> _WHAT TO WORK ON_:
When you reach a picture, pass over it; otherwise repeat the listing word for word.

> _SUPPLIED MATERIAL_:
***

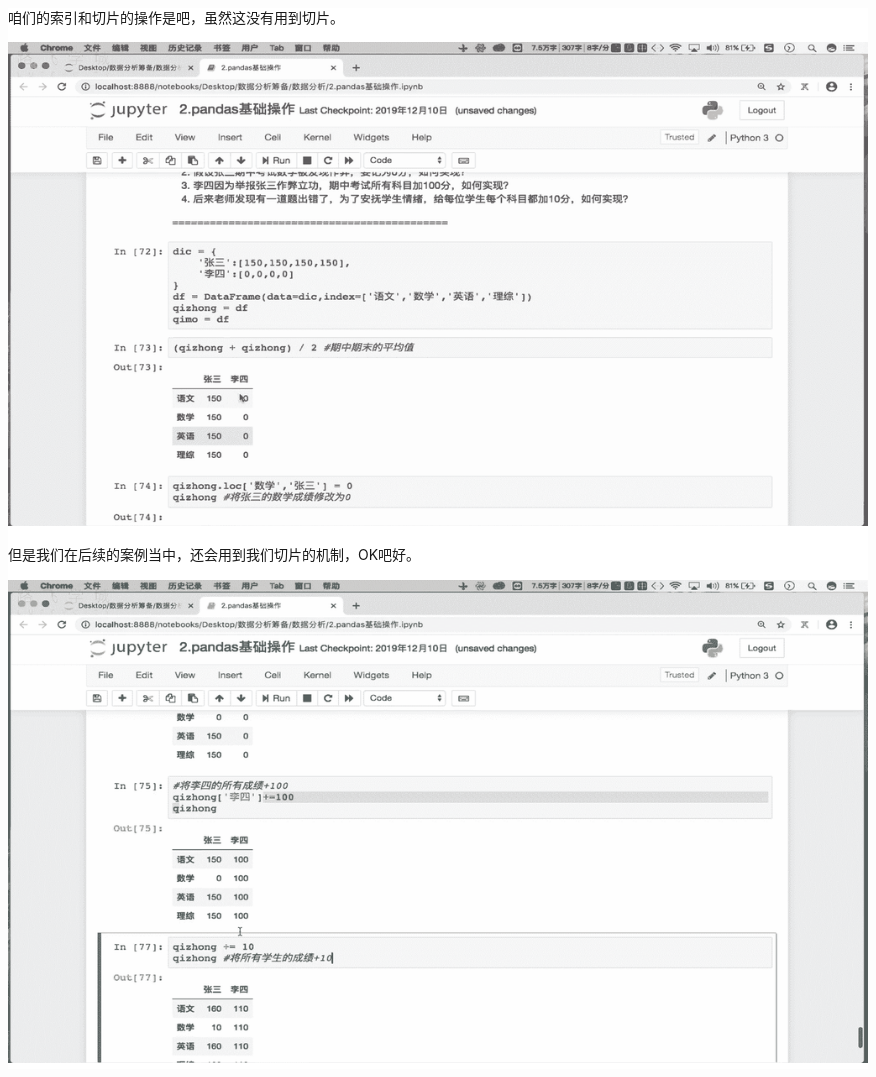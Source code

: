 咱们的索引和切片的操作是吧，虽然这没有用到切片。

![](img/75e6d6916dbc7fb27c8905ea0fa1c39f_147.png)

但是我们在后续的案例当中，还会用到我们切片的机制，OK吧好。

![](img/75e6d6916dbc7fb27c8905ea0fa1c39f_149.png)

***

> _EXERCISE RESULT_:
Source code

: 咱们的索引和切片的操作是吧，虽然这没有用到切片。

![](img/75e6d6916dbc7fb27c8905ea0fa1c39f_147.png)

但是我们在后续的案例当中，还会用到我们切片的机制，OK吧好。

![](img/75e6d6916dbc7fb27c8905ea0fa1c39f_149.png)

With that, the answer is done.